_Exercise_:
Every line of the entries below that mentions "clean" is to be copied out.

Dataset extract START

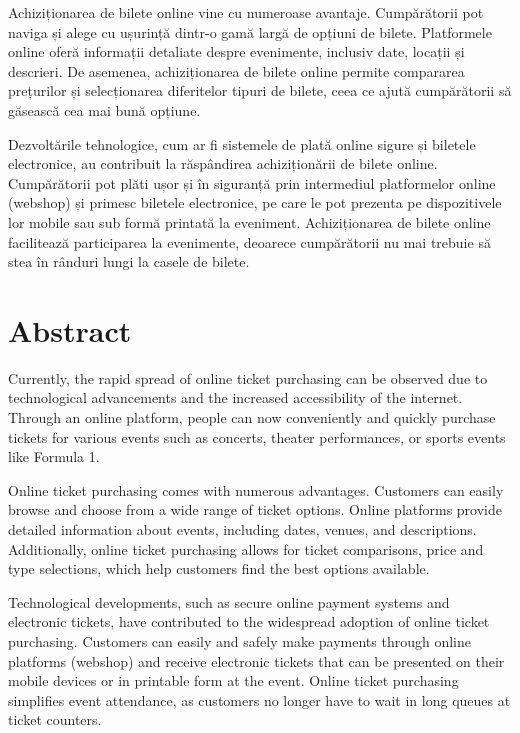 Achiziționarea de bilete online vine cu numeroase avantaje. Cumpărătorii pot naviga și alege cu ușurință dintr-o gamă largă de opțiuni de bilete. Platformele online oferă informații detaliate despre evenimente, inclusiv date, locații și descrieri. De asemenea, achiziționarea de bilete online permite compararea prețurilor și selecționarea diferitelor tipuri de bilete, ceea ce ajută cumpărătorii să găsească cea mai bună opțiune.

Dezvoltările tehnologice, cum ar fi sistemele de plată online sigure și biletele electronice, au contribuit la răspândirea achiziționării de bilete online. Cumpărătorii pot plăti ușor și în siguranță prin intermediul platformelor online (webshop) și primesc biletele electronice, pe care le pot prezenta pe dispozitivele lor mobile sau sub formă printată la eveniment. Achiziționarea de bilete online facilitează participarea la evenimente, deoarece cumpărătorii nu mai trebuie să stea în rânduri lungi la casele de bilete.


\vfill
{}

\chapter*{Abstract}

Currently, the rapid spread of online ticket purchasing can be observed due to technological advancements and the increased accessibility of the internet. Through an online platform, people can now conveniently and quickly purchase tickets for various events such as concerts, theater performances, or sports events like Formula 1.

Online ticket purchasing comes with numerous advantages. Customers can easily browse and choose from a wide range of ticket options. Online platforms provide detailed information about events, including dates, venues, and descriptions. Additionally, online ticket purchasing allows for ticket comparisons, price and type selections, which help customers find the best options available.

Technological developments, such as secure online payment systems and electronic tickets, have contributed to the widespread adoption of online ticket purchasing. Customers can easily and safely make payments through online platforms (webshop) and receive electronic tickets that can be presented on their mobile devices or in printable form at the event. Online ticket purchasing simplifies event attendance, as customers no longer have to wait in long queues at ticket counters.


\vfill
\dolgozatnyelve
{}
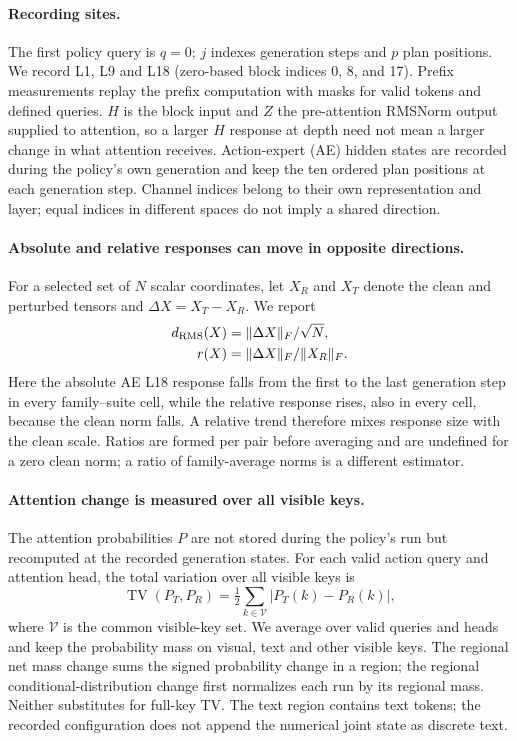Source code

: \paragraph{Recording sites.}
The first policy query is $q=0$; $j$ indexes generation steps and $p$ plan positions. We record L1, L9 and L18 (zero-based block indices 0, 8, and 17). Prefix measurements replay the prefix computation with masks for valid tokens and defined queries. $H$ is the block input and $Z$ the pre-attention RMSNorm output supplied to attention, so a larger $H$ response at depth need not mean a larger change in what attention receives. Action-expert (AE) hidden states are recorded during the policy's own generation and keep the ten ordered plan positions at each generation step. Channel indices belong to their own representation and layer; equal indices in different spaces do not imply a shared direction.

\paragraph{Absolute and relative responses can move in opposite directions.}
For a selected set of $N$ scalar coordinates, let $X_R$ and $X_T$ denote the clean and perturbed tensors and $\Delta X=X_T-X_R$. We report
\begin{align}
 d_{\rm RMS}(X)&=\|\Delta X\|_F/\sqrt{N},\\
 r(X)&=\|\Delta X\|_F/\|X_R\|_F.
\end{align}
Here the absolute AE L18 response falls from the first to the last generation step in every family--suite cell, while the relative response rises, also in every cell, because the clean norm falls. A relative trend therefore mixes response size with the clean scale. Ratios are formed per pair before averaging and are undefined for a zero clean norm; a ratio of family-average norms is a different estimator.

\paragraph{Attention change is measured over all visible keys.}
The attention probabilities $P$ are not stored during the policy's run but recomputed at the recorded generation states. For each valid action query and attention head, the total variation over all visible keys is
\begin{equation}
 \operatorname{TV}(P_T,P_R)=\tfrac12\sum_{k\in\mathcal V}|P_T(k)-P_R(k)|,
\end{equation}
where $\mathcal V$ is the common visible-key set. We average over valid queries and heads and keep the probability mass on visual, text and other visible keys. The regional net mass change sums the signed probability change in a region; the regional conditional-distribution change first normalizes each run by its regional mass. Neither substitutes for full-key TV. The text region contains text tokens; the recorded configuration does not append the numerical joint state as discrete text.

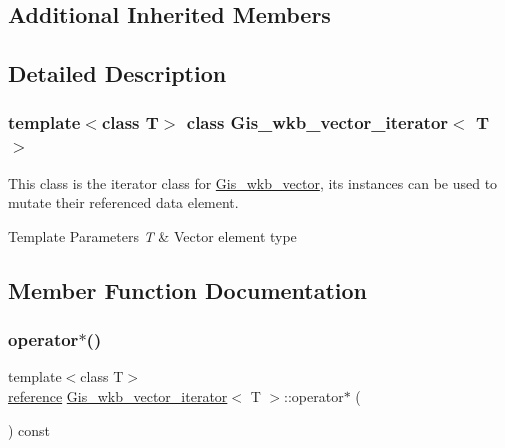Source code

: \subsection*{Additional Inherited Members}


\subsection{Detailed Description}
\subsubsection*{template$<$class T$>$\newline
class Gis\+\_\+wkb\+\_\+vector\+\_\+iterator$<$ T $>$}

This class is the iterator class for \mbox{\hyperlink{classGis__wkb__vector}{Gis\+\_\+wkb\+\_\+vector}}, its instances can be used to mutate their referenced data element. 
\begin{DoxyTemplParams}{Template Parameters}
{\em T} & Vector element type \\
\hline
\end{DoxyTemplParams}


\subsection{Member Function Documentation}
\mbox{\label{classGis__wkb__vector__iterator_a53a06c139570074e15bdd5bfdbb06878}} 
\subsubsection{\texorpdfstring{operator$\ast$()}{operator*()}}
{\footnotesize\ttfamily template$<$class T$>$ \\
\mbox{\hyperlink{classGis__wkb__vector__const__iterator_a320ffe7a48e9c6440eb76d321ff8c5a2}{reference}} \mbox{\hyperlink{classGis__wkb__vector__iterator}{Gis\+\_\+wkb\+\_\+vector\+\_\+iterator}}$<$ T $>$\+::operator$\ast$ (\begin{DoxyParamCaption}{ }\end{DoxyParamCaption}) const\hspace{0.3cm}{\ttfamily [inline]}}



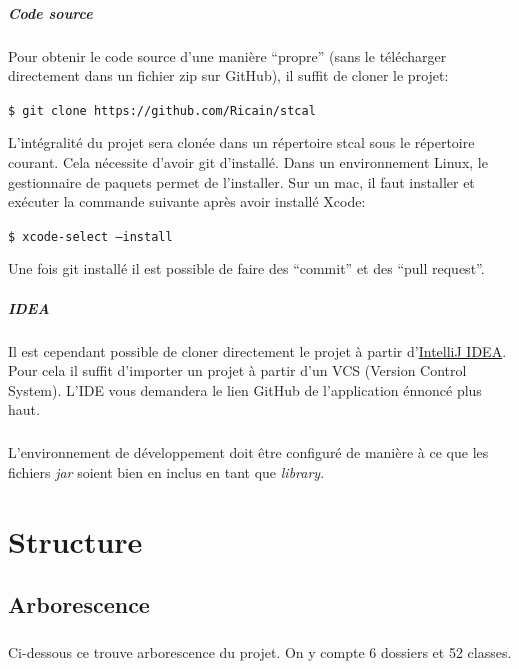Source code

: \documentclass[a4paper,10pt]{report}
\newcommand{\code}[1]{\texttt{#1}}
\begin{document}
			\paragraph[Code source]{Code source}
			  Pour obtenir le code source d'une manière ``propre'' (sans le télécharger directement dans un fichier zip sur GitHub), il suffit de cloner le projet:

			  \code{\$ git clone https://github.com/Ricain/stcal}

			  L'intégralité du projet sera clonée dans un répertoire stcal sous le répertoire courant. Cela nécessite d'avoir git d'installé. Dans un environnement Linux, le gestionnaire de paquets permet de l'installer. 
			  Sur un mac, il faut installer et exécuter la commande suivante après avoir installé Xcode:

			  \code{\$ xcode-select --install}

			  Une fois git installé il est possible de faire des ``commit'' et des ``pull request''.

			\paragraph[IDEA]{IDEA}
			Il est cependant possible de cloner directement le projet à partir d'\href{http://www.jetbrains.com/idea/}{IntelliJ IDEA}. Pour cela il suffit d'importer un projet à partir d'un VCS (Version Control System). L'IDE vous demandera le lien GitHub de l'application énnoncé plus haut.

			\paragraph*{}
			L’environnement de développement doit être configuré de manière à ce que les fichiers \textit{jar} soient bien en inclus en tant que \textit{library}.

\chapter{Structure}

	\section{Arborescence}

	\paragraph*{}
	Ci-dessous ce trouve arborescence du projet. On y compte 6 dossiers et 52 classes.
\end{document}
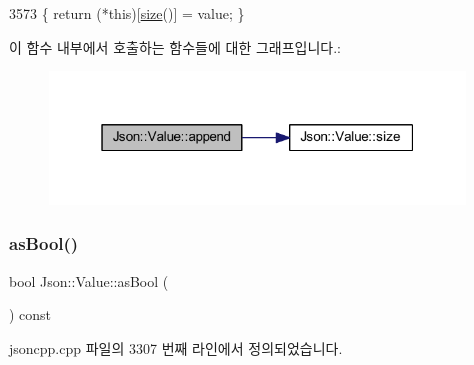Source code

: \begin{DoxyCode}
3573 \{ \textcolor{keywordflow}{return} (*\textcolor{keyword}{this})[\hyperlink{class_json_1_1_value_a0ec2808e1d7efa4e9fad938d6667be44}{size}()] = value; \}
\end{DoxyCode}
이 함수 내부에서 호출하는 함수들에 대한 그래프입니다.\+:
\nopagebreak
\begin{figure}[H]
\begin{center}
\leavevmode
\includegraphics[width=313pt]{class_json_1_1_value_a7e49ac977e4bcf59745a09d426669f75_cgraph}
\end{center}
\end{figure}
\mbox{\label{class_json_1_1_value_ab693fb7b9b1595bb0adc49658bbf780d}} 
\subsubsection{\texorpdfstring{as\+Bool()}{asBool()}}
{\footnotesize\ttfamily bool Json\+::\+Value\+::as\+Bool (\begin{DoxyParamCaption}{ }\end{DoxyParamCaption}) const}



jsoncpp.\+cpp 파일의 3307 번째 라인에서 정의되었습니다.



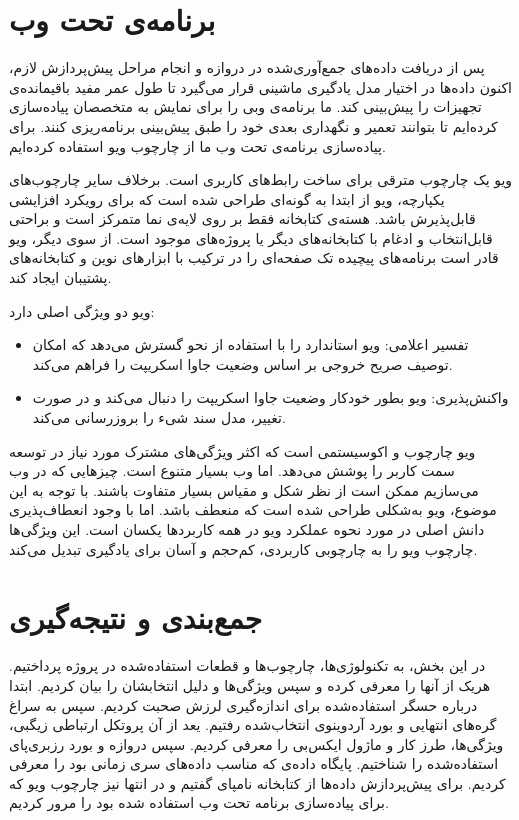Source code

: \section{برنامه‌ی تحت وب}

پس از دریافت داده‌های جمع‌آوری‌شده در دروازه و انجام مراحل پیش‌پردازش لازم، اکنون داده‌ها در اختیار مدل یادگیری ماشینی قرار می‌گیرد تا طول عمر مفید باقیمانده‌ی تجهیزات را پیش‌بینی کند. ما برنامه‌ی وبی را برای نمایش به متخصصان پیاده‌سازی کرده‌ایم تا بتوانند تعمیر و نگهداری بعدی خود را طبق پیش‌بینی برنامه‌ریزی کنند. برای پیاده‌سازی برنامه‌ی تحت وب ما از چارچوب ویو استفاده کرده‌ایم.


ویو یک چارچوب مترقی برای ساخت رابط‌های کاربری است. برخلاف سایر چارچوب‌های یکپارچه، ویو از ابتدا به گونه‌ای طراحی شده است که برای رویکرد افزایشی قابل‌پذیرش باشد. هسته‌ی کتابخانه فقط بر روی لایه‌ی نما متمرکز است و براحتی قابل‌انتخاب و ادغام با کتابخانه‌های دیگر یا پروژه‌های موجود است. از سوی دیگر، ویو قادر است برنامه‌های پیچیده تک صفحه‌ای را در ترکیب با ابزارهای نوین و کتابخانه‌های پشتیبان ایجاد کند\cite{vue}.

ویو دو ویژگی اصلی دارد:
\begin{itemize}
\item تفسیر اعلامی: ویو  استاندارد را با استفاده از نحو  گسترش می‌دهد که امکان توصیف صریح خروجی  بر اساس وضعیت جاوا اسکریپت را فراهم می‌کند.
\item واکنش‌پذیری: ویو بطور خودکار وضعیت جاوا اسکریپت را دنبال می‌کند و در صورت تغییر، مدل سند شیء را بروزرسانی می‌کند.
\end{itemize}

ویو چارچوب و اکوسیستمی است که اکثر ویژگی‌های مشترک مورد نیاز در توسعه سمت کاربر را پوشش می‌دهد. اما وب بسیار متنوع است. چیزهایی که در وب می‌سازیم ممکن است از نظر شکل و مقیاس بسیار متفاوت باشند. با توجه به این موضوع، ویو به‌شکلی طراحی شده است که منعطف باشد. اما با وجود انعطاف‌پذیری دانش اصلی در مورد نحوه عملکرد ویو در همه کاربردها یکسان است\cite{vue}. این ویژگی‌ها چارچوب ویو را به چارچوبی کاربردی، کم‌حجم و آسان برای یادگیری تبدیل می‌کند.

\section{جمع‌بندی و نتیجه‌گیری}

در این بخش، به تکنولوژی‌ها، چارچوب‌ها و قطعات استفاده‌شده در پروژه پرداختیم. هریک از آنها را معرفی کرده و سپس ویژگی‌ها و دلیل انتخابشان را بیان کردیم. ابتدا درباره حسگر استفاده‌شده برای اندازه‌گیری لرزش صحبت کردیم. سپس به سراغ گره‌های انتهایی و بورد آردوینوی انتخاب‌شده رفتیم. یعد از آن پروتکل ارتباطی زیگبی، ویژگی‌ها، طرز کار و ماژول ایکس‌بی را معرفی کردیم. سپس دروازه و بورد رزبری‌پای استفاده‌شده را شناختیم. پایگاه داده‌ی  که مناسب داده‌های سری زمانی بود را معرفی کردیم. برای پیش‌پردازش داده‌ها از کتابخانه نامپای گفتیم و در انتها نیز چارچوب ویو که برای پیاده‌سازی برنامه تحت وب استفاده شده بود را مرور کردیم.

Dataset extract END

_Task solution_:
For a selected set of $N$ scalar coordinates, let $X_R$ and $X_T$ denote the clean and perturbed tensors and $\Delta X=X_T-X_R$. We report
Here the absolute AE L18 response falls from the first to the last generation step in every family--suite cell, while the relative response rises, also in every cell, because the clean norm falls. A relative trend therefore mixes response size with the clean scale. Ratios are formed per pair before averaging and are undefined for a zero clean norm; a ratio of family-average norms is a different estimator.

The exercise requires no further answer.